● HOW TO COMPLETE THIS TASK
Should a line in the entries below contain "learning", return that line.

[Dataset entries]
=-=-=-=-=
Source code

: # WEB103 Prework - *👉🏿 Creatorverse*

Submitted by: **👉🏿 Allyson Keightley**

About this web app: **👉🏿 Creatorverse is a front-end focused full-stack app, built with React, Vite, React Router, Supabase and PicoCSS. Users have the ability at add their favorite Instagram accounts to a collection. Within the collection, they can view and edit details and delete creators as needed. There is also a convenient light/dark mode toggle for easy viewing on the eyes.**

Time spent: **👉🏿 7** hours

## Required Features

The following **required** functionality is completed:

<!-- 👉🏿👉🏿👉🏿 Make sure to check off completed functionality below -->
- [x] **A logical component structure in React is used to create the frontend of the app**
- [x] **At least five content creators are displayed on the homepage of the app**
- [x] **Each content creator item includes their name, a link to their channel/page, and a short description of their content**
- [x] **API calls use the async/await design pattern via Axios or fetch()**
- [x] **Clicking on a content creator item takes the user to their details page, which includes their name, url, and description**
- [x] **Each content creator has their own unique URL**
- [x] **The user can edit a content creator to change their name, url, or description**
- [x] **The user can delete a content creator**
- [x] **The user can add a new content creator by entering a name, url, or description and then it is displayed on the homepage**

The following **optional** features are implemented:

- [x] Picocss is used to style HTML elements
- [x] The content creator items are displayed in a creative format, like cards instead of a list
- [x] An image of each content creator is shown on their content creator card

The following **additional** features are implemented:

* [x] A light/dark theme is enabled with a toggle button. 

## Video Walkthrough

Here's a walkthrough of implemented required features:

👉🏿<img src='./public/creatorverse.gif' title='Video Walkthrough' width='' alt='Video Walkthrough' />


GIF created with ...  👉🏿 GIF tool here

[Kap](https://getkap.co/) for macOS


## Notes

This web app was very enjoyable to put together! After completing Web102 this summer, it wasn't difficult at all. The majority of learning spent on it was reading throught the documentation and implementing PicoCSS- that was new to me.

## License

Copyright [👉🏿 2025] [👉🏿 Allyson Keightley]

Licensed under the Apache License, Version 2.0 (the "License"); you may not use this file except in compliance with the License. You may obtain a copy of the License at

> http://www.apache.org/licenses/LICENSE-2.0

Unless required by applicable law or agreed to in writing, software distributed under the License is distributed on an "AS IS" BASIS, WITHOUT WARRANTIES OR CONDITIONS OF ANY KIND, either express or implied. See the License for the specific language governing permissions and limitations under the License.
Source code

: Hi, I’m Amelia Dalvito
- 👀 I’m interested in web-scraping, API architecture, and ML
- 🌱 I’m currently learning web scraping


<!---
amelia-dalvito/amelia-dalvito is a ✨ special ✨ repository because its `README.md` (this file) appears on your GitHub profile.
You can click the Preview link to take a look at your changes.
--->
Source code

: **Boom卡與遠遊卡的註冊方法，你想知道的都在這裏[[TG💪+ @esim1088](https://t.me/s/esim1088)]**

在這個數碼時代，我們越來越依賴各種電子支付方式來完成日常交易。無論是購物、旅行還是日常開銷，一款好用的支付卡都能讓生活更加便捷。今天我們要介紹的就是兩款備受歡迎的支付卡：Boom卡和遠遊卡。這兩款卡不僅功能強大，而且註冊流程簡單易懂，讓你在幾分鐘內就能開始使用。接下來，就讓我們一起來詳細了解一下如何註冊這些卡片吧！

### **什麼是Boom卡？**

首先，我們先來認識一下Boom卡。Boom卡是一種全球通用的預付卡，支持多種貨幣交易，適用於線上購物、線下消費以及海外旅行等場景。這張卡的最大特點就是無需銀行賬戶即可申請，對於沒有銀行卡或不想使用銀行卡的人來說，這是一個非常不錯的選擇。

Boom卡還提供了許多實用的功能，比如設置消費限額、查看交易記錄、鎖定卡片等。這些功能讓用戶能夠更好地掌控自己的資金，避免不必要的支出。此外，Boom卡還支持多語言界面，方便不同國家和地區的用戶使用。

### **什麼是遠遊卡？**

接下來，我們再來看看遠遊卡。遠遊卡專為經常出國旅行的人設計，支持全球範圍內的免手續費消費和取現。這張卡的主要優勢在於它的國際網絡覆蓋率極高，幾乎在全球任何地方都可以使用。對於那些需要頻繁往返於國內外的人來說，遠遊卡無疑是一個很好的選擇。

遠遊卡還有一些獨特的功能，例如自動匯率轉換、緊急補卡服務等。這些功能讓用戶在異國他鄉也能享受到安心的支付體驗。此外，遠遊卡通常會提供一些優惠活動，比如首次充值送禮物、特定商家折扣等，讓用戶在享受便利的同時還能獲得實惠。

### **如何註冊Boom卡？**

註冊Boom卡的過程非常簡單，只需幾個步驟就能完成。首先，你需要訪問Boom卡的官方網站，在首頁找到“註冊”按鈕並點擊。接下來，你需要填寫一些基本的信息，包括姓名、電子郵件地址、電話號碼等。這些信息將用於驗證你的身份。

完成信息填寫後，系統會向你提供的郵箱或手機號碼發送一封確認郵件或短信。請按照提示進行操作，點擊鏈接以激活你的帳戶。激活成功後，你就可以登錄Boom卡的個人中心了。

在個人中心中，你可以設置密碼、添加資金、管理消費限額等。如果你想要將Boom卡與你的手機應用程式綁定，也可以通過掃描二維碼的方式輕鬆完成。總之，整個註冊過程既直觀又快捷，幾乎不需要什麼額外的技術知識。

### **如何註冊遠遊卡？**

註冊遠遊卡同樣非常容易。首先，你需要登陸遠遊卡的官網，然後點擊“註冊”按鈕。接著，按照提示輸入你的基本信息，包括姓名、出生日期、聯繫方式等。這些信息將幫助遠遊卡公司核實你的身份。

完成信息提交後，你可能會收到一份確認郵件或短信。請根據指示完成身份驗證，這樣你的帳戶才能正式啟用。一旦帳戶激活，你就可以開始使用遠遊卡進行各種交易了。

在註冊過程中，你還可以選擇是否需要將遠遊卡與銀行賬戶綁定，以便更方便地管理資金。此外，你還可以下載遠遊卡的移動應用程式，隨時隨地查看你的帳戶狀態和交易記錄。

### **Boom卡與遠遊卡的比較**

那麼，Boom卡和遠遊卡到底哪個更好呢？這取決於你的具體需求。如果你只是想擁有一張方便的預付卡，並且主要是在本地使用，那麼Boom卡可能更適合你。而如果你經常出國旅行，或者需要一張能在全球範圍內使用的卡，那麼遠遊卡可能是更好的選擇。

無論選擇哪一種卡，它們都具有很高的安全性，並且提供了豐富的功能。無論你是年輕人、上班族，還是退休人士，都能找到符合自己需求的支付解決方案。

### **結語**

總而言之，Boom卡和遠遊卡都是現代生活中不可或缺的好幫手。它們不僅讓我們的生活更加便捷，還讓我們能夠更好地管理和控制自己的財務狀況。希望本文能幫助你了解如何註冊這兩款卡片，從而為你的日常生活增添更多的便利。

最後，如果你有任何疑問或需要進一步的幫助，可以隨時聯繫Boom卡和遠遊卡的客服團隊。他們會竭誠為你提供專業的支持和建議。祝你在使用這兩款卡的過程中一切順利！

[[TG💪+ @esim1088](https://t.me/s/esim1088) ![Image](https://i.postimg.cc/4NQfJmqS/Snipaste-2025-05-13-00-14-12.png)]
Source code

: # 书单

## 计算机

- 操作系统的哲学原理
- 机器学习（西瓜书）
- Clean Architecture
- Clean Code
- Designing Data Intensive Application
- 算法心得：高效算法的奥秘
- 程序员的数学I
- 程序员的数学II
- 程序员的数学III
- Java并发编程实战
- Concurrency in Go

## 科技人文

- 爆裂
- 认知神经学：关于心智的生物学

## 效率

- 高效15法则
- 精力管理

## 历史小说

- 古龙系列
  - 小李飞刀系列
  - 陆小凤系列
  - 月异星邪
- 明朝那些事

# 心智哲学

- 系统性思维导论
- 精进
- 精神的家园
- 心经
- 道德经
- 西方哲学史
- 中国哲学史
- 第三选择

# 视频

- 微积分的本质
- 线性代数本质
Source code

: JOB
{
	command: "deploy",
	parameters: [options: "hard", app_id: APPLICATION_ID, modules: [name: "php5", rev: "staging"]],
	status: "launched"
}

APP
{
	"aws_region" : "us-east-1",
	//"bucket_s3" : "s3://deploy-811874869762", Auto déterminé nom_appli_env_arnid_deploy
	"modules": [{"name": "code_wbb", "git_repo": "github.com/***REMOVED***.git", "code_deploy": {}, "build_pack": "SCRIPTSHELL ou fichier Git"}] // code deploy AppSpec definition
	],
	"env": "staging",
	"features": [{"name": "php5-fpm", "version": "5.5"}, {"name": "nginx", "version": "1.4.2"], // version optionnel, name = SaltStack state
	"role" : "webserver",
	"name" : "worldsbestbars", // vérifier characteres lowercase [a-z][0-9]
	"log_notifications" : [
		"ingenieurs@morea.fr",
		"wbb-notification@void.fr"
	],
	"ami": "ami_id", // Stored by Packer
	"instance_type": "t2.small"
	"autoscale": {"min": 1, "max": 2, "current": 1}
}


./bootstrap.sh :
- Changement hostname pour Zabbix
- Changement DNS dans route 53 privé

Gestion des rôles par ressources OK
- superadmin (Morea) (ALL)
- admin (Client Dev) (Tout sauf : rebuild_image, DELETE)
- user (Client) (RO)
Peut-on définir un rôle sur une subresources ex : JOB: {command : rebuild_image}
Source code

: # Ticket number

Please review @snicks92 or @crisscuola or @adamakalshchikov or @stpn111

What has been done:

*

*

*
=-=-=-=-=
● EXERCISE OUTPUT
This web app was very enjoyable to put together! After completing Web102 this summer, it wasn't difficult at all. The majority of learning spent on it was reading throught the documentation and implementing PicoCSS- that was new to me.
- 🌱 I’m currently learning web scraping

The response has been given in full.